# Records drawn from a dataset

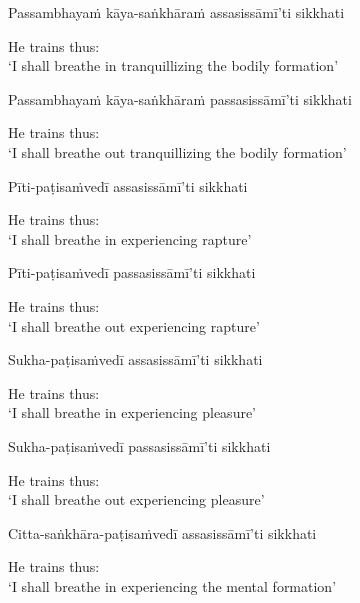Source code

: Passambhayaṁ kāya-saṅkhāraṁ assasissāmī'ti sikkhati

\begin{english}
  He trains thus:\\
  `I shall breathe in tranquillizing the bodily formation'\makeatletter\hyperlink{endnote68-appendix}\makeatother
\end{english}

Passambhayaṁ kāya-saṅkhāraṁ passasissāmī'ti sikkhati

\begin{english}
  He trains thus:\\
  `I shall breathe out tranquillizing the bodily formation'
\end{english}

Pīti-paṭisaṁvedī assasissāmī'ti sikkhati

\begin{english}
  He trains thus:\\
  `I shall breathe in experiencing rapture'
\end{english}

Pīti-paṭisaṁvedī passasissāmī'ti sikkhati

\begin{english}
  He trains thus:\\
  `I shall breathe out experiencing rapture'
\end{english}

Sukha-paṭisaṁvedī assasissāmī'ti sikkhati

\begin{english}
  He trains thus:\\
  `I shall breathe in experiencing pleasure'
\end{english}

Sukha-paṭisaṁvedī passasissāmī'ti sikkhati

\begin{english}
  He trains thus:\\
  `I shall breathe out experiencing pleasure'
\end{english}

Citta-saṅkhāra-paṭisaṁvedī assasissāmī'ti sikkhati

\begin{english}
  He trains thus:\\
  `I shall breathe in experiencing the mental formation'\makeatletter\hyperlink{endnote69-appendix}\makeatother
\end{english}

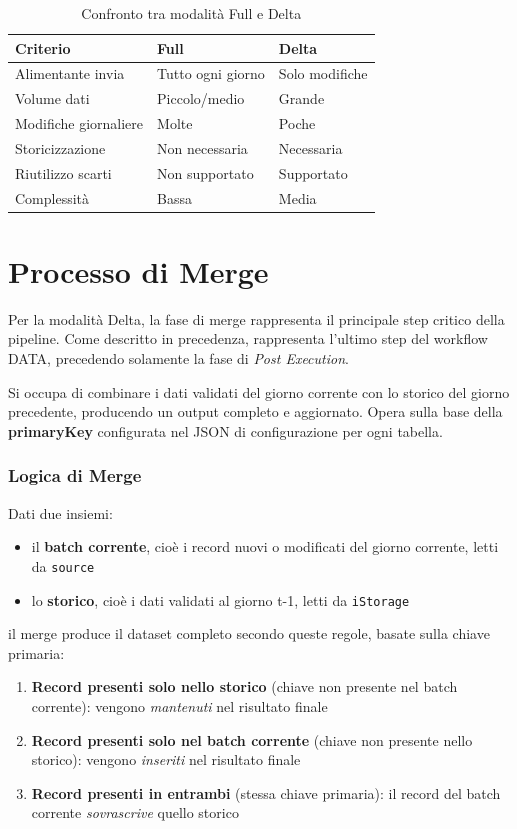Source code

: \documentclass[12pt,a4paper,openright,twoside]{book}
\begin{document}
\begin{table}[H]
\centering\small
\begin{tabularx}{\textwidth}{X X X}
\toprule
\textbf{Criterio} & \textbf{Full} & \textbf{Delta} \\
\midrule
Alimentante invia      & Tutto ogni giorno & Solo modifiche \\[4pt]
Volume dati            & Piccolo/medio     & Grande \\[4pt]
Modifiche giornaliere  & Molte             & Poche \\[4pt]
Storicizzazione        & Non necessaria    & Necessaria \\[4pt]
Riutilizzo scarti      & Non supportato    & Supportato \\[4pt]
Complessità            & Bassa             & Media \\
\bottomrule
\end{tabularx}
\caption{Confronto tra modalità Full e Delta}
\label{tab:full-vs-delta}
\end{table}

\section{Processo di Merge}
Per la modalità Delta, la fase di merge rappresenta il principale step critico della pipeline.
Come descritto in precedenza, rappresenta l'ultimo step del workflow DATA, precedendo solamente la fase di \textit{Post Execution}. 

Si occupa di combinare i dati validati del giorno corrente con lo storico del giorno precedente, producendo un output completo e aggiornato.
Opera sulla base della \textbf{primaryKey} configurata nel JSON di configurazione per ogni tabella.

\subsubsection{Logica di Merge}
Dati due insiemi:
\begin{itemize}
    \item il \textbf{batch corrente}, cioè i record nuovi o modificati del giorno corrente, letti da \texttt{source}
    \item lo \textbf{storico}, cioè i dati validati al giorno t-1, letti da \texttt{iStorage}
\end{itemize}
il merge produce il dataset completo secondo queste regole, basate sulla chiave primaria:
\begin{enumerate}
    \item \textbf{Record presenti solo nello storico} (chiave non presente nel batch corrente): vengono \textit{mantenuti} nel risultato finale
    \item \textbf{Record presenti solo nel batch corrente} (chiave non presente nello storico): vengono \textit{inseriti} nel risultato finale
    \item \textbf{Record presenti in entrambi} (stessa chiave primaria): il record del batch corrente \textit{sovrascrive} quello storico
\end{enumerate}
\end{document}
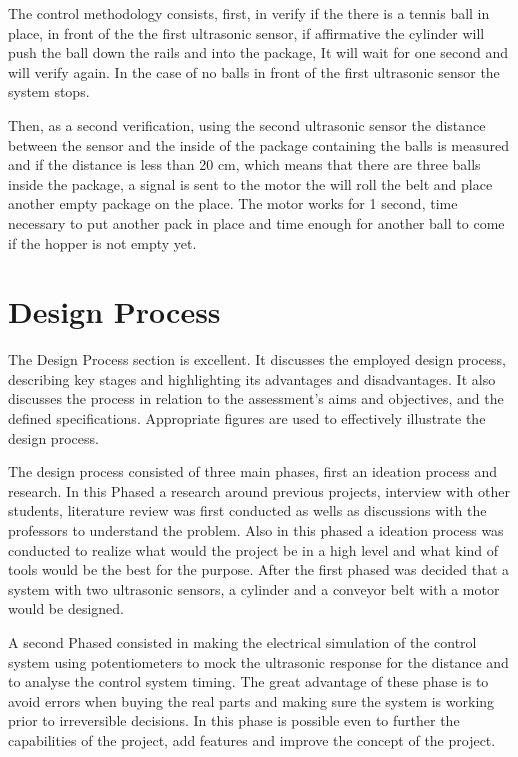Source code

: \documentclass[transmag]{IEEEtran}
\begin{document}
The control methodology consists, first, in verify if the there is a tennis ball in place, in front of the the first ultrasonic sensor, if affirmative the cylinder will push the ball down the rails and into the package, It will wait for one second and will verify again. In the case of no balls in front of the first ultrasonic sensor the system stops.

Then, as a second verification, using the second ultrasonic sensor the distance between the sensor and the inside of the package containing the balls is measured and if the distance is less than 20 cm, which means that there are three balls inside the package, a signal is sent to the motor the will roll the belt and place another empty package on the place. The motor works for 1 second, time necessary to put another pack in place and time enough for another ball to come if the hopper is not empty yet.


 
\section{Design Process}

The Design Process section is excellent. It discusses the employed design process, describing key stages and highlighting its advantages and disadvantages. It also discusses the process in relation to the assessment’s aims and objectives, and the defined specifications. Appropriate figures are used to effectively illustrate the design process.

The design process consisted of three main phases, first an ideation process and research. In this Phased a research around previous projects, interview with other students, literature review was first conducted as wells as discussions with the professors to understand the problem. Also in this phased a ideation process was conducted to realize what would the project be in a high level and what kind of tools would be the best for the purpose.
After the first phased was decided that a system with two ultrasonic sensors, a cylinder and a conveyor belt with a motor would be designed.

A second Phased consisted in making the electrical simulation of the control system using potentiometers to mock the ultrasonic response for the distance and to analyse the control system timing. The great advantage of these phase is to avoid errors when buying the real parts and making sure the system is working prior to irreversible decisions. In this phase is possible even to further the capabilities of the project, add features and improve the concept of the project. 
\end{document}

# Exercise description
Repeat only the lines between the start of the data and the line with "Per la modalità", including those two lines, and skip the pictures.

# Exercise response
Source code

: Passambhayaṁ kāya-saṅkhāraṁ assasissāmī'ti sikkhati

\begin{english}
  He trains thus:\\
  `I shall breathe in tranquillizing the bodily formation'\makeatletter\hyperlink{endnote68-appendix}\makeatother
\end{english}

Passambhayaṁ kāya-saṅkhāraṁ passasissāmī'ti sikkhati

\begin{english}
  He trains thus:\\
  `I shall breathe out tranquillizing the bodily formation'
\end{english}

Pīti-paṭisaṁvedī assasissāmī'ti sikkhati

\begin{english}
  He trains thus:\\
  `I shall breathe in experiencing rapture'
\end{english}

Pīti-paṭisaṁvedī passasissāmī'ti sikkhati

\begin{english}
  He trains thus:\\
  `I shall breathe out experiencing rapture'
\end{english}

Sukha-paṭisaṁvedī assasissāmī'ti sikkhati

\begin{english}
  He trains thus:\\
  `I shall breathe in experiencing pleasure'
\end{english}

Sukha-paṭisaṁvedī passasissāmī'ti sikkhati

\begin{english}
  He trains thus:\\
  `I shall breathe out experiencing pleasure'
\end{english}

Citta-saṅkhāra-paṭisaṁvedī assasissāmī'ti sikkhati

\begin{english}
  He trains thus:\\
  `I shall breathe in experiencing the mental formation'\makeatletter\hyperlink{endnote69-appendix}\makeatother
\end{english}

Source code

: \documentclass[12pt,a4paper,openright,twoside]{book}
\begin{document}
\begin{table}[H]
\centering\small
\begin{tabularx}{\textwidth}{X X X}
\toprule
\textbf{Criterio} & \textbf{Full} & \textbf{Delta} \\
\midrule
Alimentante invia      & Tutto ogni giorno & Solo modifiche \\[4pt]
Volume dati            & Piccolo/medio     & Grande \\[4pt]
Modifiche giornaliere  & Molte             & Poche \\[4pt]
Storicizzazione        & Non necessaria    & Necessaria \\[4pt]
Riutilizzo scarti      & Non supportato    & Supportato \\[4pt]
Complessità            & Bassa             & Media \\
\bottomrule
\end{tabularx}
\caption{Confronto tra modalità Full e Delta}
\label{tab:full-vs-delta}
\end{table}

\section{Processo di Merge}
Per la modalità Delta, la fase di merge rappresenta il principale step critico della pipeline.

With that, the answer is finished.